Be ready to brag about your team’s successes in meetings or on a person-to-person level. If you know what you’ve done lately and tell people, they will never have to ask “What have you done for me lately.” They will know all about the dilithium crystals (OK, last Star Trek reference, we promise).

However, it’s equally important that you have some facts and figures at your disposal. Which sounds better? “We fixed the drive quickly” or “We fixed the drive 20% faster than normal, increasing uptime without sacrificing safety.” Obviously, the one with a number in it: this is especially true if you’re talking to engineers. The only thing an engineer loves more than a complicated problem to solve is a statement backed with evidence. Which leads us to:

Use the right metric for the right audience

It’s critical to know your audience. Specifically, it’s critical to know what they care about. Information without context is noise. A plant manager might love to hear how much uptime you enabled, or how much unplanned downtime you mitigated. An operations VP would love to know how you ensured productivity remained unaffected by maintenance issues.

This is one of the main reasons HUVR does what it does: putting the right information in front of the right people. Knowing a few key metrics for conversations is fantastic. Being able to send a detailed report with precise numbers, tailored for that audience, is beyond fantastic. It’s literally HUVR’s raison d’être: gather the data, combine and collate the data, get the data to stakeholders.

A maintenance success is an operational success

We’ve nibbled around the edges of this, but here is an important thing to keep in mind: a maintenance success is an operational success. We are certain you already knew this. However, does everyone? Do you think, “Hey, getting my car’s oil changed allowed me to go to the store today. Way to go!” Let’s assume you don’t, because most people think about maintenance as a sunk cost, when in reality it’s a profit center.
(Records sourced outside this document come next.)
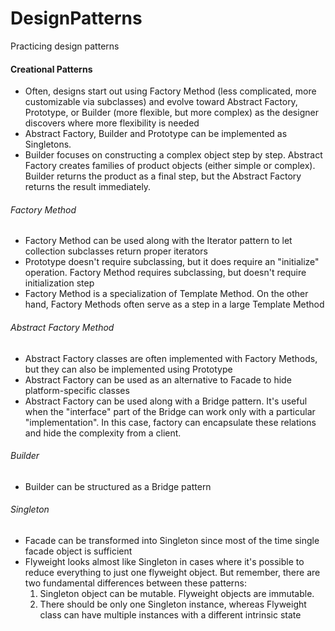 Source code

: # DesignPatterns
Practicing design patterns

#### Creational Patterns
* Often, designs start out using Factory Method (less complicated, more customizable via subclasses) and evolve toward Abstract Factory, Prototype, or Builder (more flexible, but more complex) as the designer discovers where more flexibility is needed
* Abstract Factory, Builder and Prototype can be implemented as Singletons.
* Builder focuses on constructing a complex object step by step. Abstract Factory creates families of product objects (either simple or complex). Builder returns the product as a final step, but the Abstract Factory returns the result immediately.

###### Factory Method
* Factory Method can be used along with the Iterator pattern to let collection subclasses return proper iterators
* Prototype doesn't require subclassing, but it does require an "initialize" operation. Factory Method requires subclassing, but doesn't require initialization step
* Factory Method is a specialization of Template Method. On the other hand, Factory Methods often serve as a step in a large Template Method

###### Abstract Factory Method
* Abstract Factory classes are often implemented with Factory Methods, but they can also be implemented using Prototype
* Abstract Factory can be used as an alternative to Facade to hide platform-specific classes
* Abstract Factory can be used along with a Bridge pattern. It's useful when the "interface" part of the Bridge can work only with a particular "implementation". In this case, factory can encapsulate these relations and hide the complexity from a client.

###### Builder
* Builder can be structured as a Bridge pattern

###### Singleton
* Facade can be transformed into Singleton since most of the time single facade object is sufficient
* Flyweight looks almost like Singleton in cases where it's possible to reduce everything to just one flyweight object. But remember, there are two fundamental differences between these patterns:
	1. Singleton object can be mutable. Flyweight objects are immutable.
	2. There should be only one Singleton instance, whereas Flyweight class can have multiple instances with a different intrinsic state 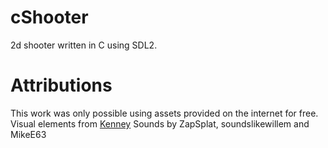 # cShooter
2d shooter written in C using SDL2. 

# Attributions
This work was only possible using assets provided on the internet for free.
Visual elements from [Kenney](https://www.kenney.nl)
Sounds by ZapSplat, soundslikewillem and MikeE63
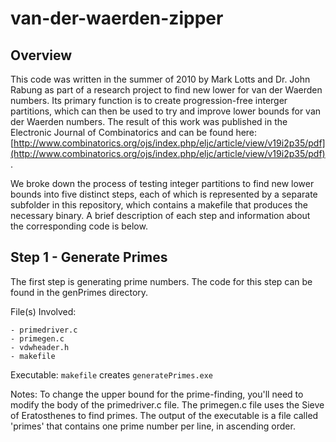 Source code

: van-der-waerden-zipper
======================

## Overview

This code was written in the summer of 2010 by Mark Lotts and Dr. John Rabung as part of a research project to find new lower for van der Waerden numbers. Its primary function is to create progression-free interger partitions, which can then be used to try and improve lower bounds for van der Waerden numbers. The result of this work was published in the Electronic Journal of Combinatorics and can be found here: [http://www.combinatorics.org/ojs/index.php/eljc/article/view/v19i2p35/pdf](http://www.combinatorics.org/ojs/index.php/eljc/article/view/v19i2p35/pdf).

We broke down the process of testing integer partitions to find new lower bounds into five distinct steps, each of which is represented by a separate subfolder in this repository, which contains a makefile that produces the necessary binary. A brief description of each step and information about the corresponding code is below.

## Step 1 - Generate Primes
The first step is generating prime numbers. The code for this step can be found in the genPrimes directory.

File(s) Involved:

    - primedriver.c
    - primegen.c
    - vdwheader.h
    - makefile

Executable: `makefile` creates `generatePrimes.exe`

Notes: To change the upper bound for the prime-finding, you'll need to modify the body of the primedriver.c file. The primegen.c file uses the Sieve of Eratosthenes to find primes. The output of the executable is a file called 'primes' that contains one prime number per line, in ascending order.
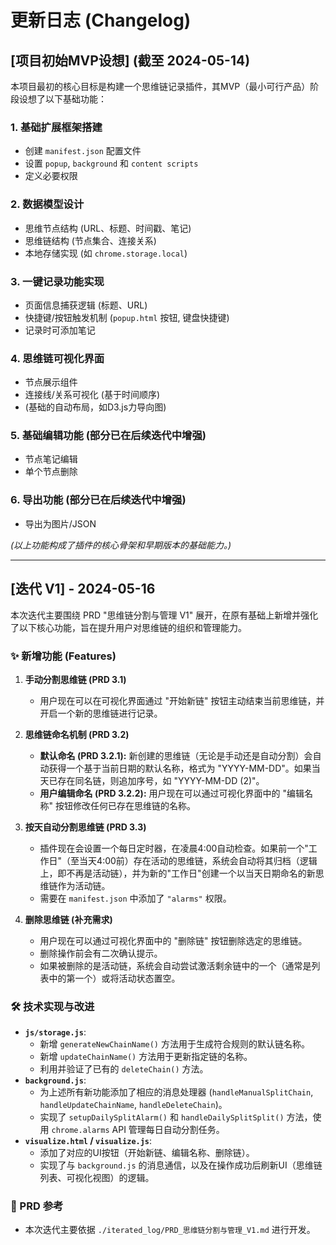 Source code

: # 更新日志 (Changelog)

## [项目初始MVP设想] (截至 2024-05-14)

本项目最初的核心目标是构建一个思维链记录插件，其MVP（最小可行产品）阶段设想了以下基础功能：

### 1. 基础扩展框架搭建
*   创建 `manifest.json` 配置文件
*   设置 `popup`, `background` 和 `content scripts`
*   定义必要权限

### 2. 数据模型设计
*   思维节点结构 (URL、标题、时间戳、笔记)
*   思维链结构 (节点集合、连接关系)
*   本地存储实现 (如 `chrome.storage.local`)

### 3. 一键记录功能实现
*   页面信息捕获逻辑 (标题、URL)
*   快捷键/按钮触发机制 (`popup.html` 按钮, 键盘快捷键)
*   记录时可添加笔记

### 4. 思维链可视化界面
*   节点展示组件
*   连接线/关系可视化 (基于时间顺序)
*   (基础的自动布局，如D3.js力导向图)

### 5. 基础编辑功能 (部分已在后续迭代中增强)
*   节点笔记编辑
*   单个节点删除

### 6. 导出功能 (部分已在后续迭代中增强)
*   导出为图片/JSON

*(以上功能构成了插件的核心骨架和早期版本的基础能力。)*

---

## [迭代 V1] - 2024-05-16

本次迭代主要围绕 PRD "思维链分割与管理 V1" 展开，在原有基础上新增并强化了以下核心功能，旨在提升用户对思维链的组织和管理能力。

### ✨ 新增功能 (Features)

1.  **手动分割思维链 (PRD 3.1)**
    *   用户现在可以在可视化界面通过 "开始新链" 按钮主动结束当前思维链，并开启一个新的思维链进行记录。

2.  **思维链命名机制 (PRD 3.2)**
    *   **默认命名 (PRD 3.2.1):** 新创建的思维链（无论是手动还是自动分割）会自动获得一个基于当前日期的默认名称，格式为 "YYYY-MM-DD"。如果当天已存在同名链，则追加序号，如 "YYYY-MM-DD (2)"。
    *   **用户编辑命名 (PRD 3.2.2):** 用户现在可以通过可视化界面中的 "编辑名称" 按钮修改任何已存在思维链的名称。

3.  **按天自动分割思维链 (PRD 3.3)**
    *   插件现在会设置一个每日定时器，在凌晨4:00自动检查。如果前一个"工作日"（至当天4:00前）存在活动的思维链，系统会自动将其归档（逻辑上，即不再是活动链），并为新的"工作日"创建一个以当天日期命名的新思维链作为活动链。
    *   需要在 `manifest.json` 中添加了 `"alarms"` 权限。

4.  **删除思维链 (补充需求)**
    *   用户现在可以通过可视化界面中的 "删除链" 按钮删除选定的思维链。
    *   删除操作前会有二次确认提示。
    *   如果被删除的是活动链，系统会自动尝试激活剩余链中的一个（通常是列表中的第一个）或将活动状态置空。

### 🛠️ 技术实现与改进

*   **`js/storage.js`**:
    *   新增 `generateNewChainName()` 方法用于生成符合规则的默认链名称。
    *   新增 `updateChainName()` 方法用于更新指定链的名称。
    *   利用并验证了已有的 `deleteChain()` 方法。
*   **`background.js`**:
    *   为上述所有新功能添加了相应的消息处理器 (`handleManualSplitChain`, `handleUpdateChainName`, `handleDeleteChain`)。
    *   实现了 `setupDailySplitAlarm()` 和 `handleDailySplitSplit()` 方法，使用 `chrome.alarms` API 管理每日自动分割任务。
*   **`visualize.html` / `visualize.js`**:
    *   添加了对应的UI按钮（开始新链、编辑名称、删除链）。
    *   实现了与 `background.js` 的消息通信，以及在操作成功后刷新UI（思维链列表、可视化视图）的逻辑。

### 📝 PRD 参考
*   本次迭代主要依据 `./iterated_log/PRD_思维链分割与管理_V1.md` 进行开发。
There are many ways to accomplish this. You can talk about successful, incident-free start ups; everyone loves those. Another winner is detrimental inspection findings that were addressed with no downtime. If downtime was required, how much? Less than predicted? Get that out into the universe. We are certain you know exactly what talking points work best for your industry or operation.

A word of caution: this kind of thing is all about setting realistic expectations and then meeting or exceeding them. Don’t treat an anomalous quick turnover as the norm. That being said, if you’re clear it won’t always work that way, be sure and let people know.

ABM: Always Be Marketing

Look for non-obvious ways to improve maintenance workflows; or, more likely, be sure and point out the ones you’ve already accomplished. If you have a successful project, create a small write up, clearly explaining the goals and how you met or exceeded them. This will give you something to share and help clarify the narrative. These can also be the stories of failures: how you identified the issue and ensured it will never happen again. A failure is just the first paragraph of a success story. Not only are you capturing excellent lessons learned, you are generating a great story about your team

Either way these stories need to be captured and documented as lessons learned so as to make them repeatable through updated work instructions to deliver continuous improvement.

This all amounts to marketing: We’ll thank you to not throw any rotten veggies. Marketing is nothing more than bragging with graphics. If you can tell the tale of how you restarted the engines so the Enterprise could make Warp 3 (we lied about there being no more Star Trek references), you’re marketing your team. And all teams need good marketing.

Conclusion: Maintenance is a heroic profit-center

Doesn’t that sound good? We think so. We also think that someone would be wary of cutting its budget, especially with all those successes they are producing. Are you picking up what we’re putting down?

Ensuring you are spreading the good work of the maintenance teams is a great way to raise your profile and create a culture of positivity. It also keeps your value top-of-mind, especially when you ensure the right info is delivered to the right eyes. Don’t be shy about demonstrating the essential value your team delivers.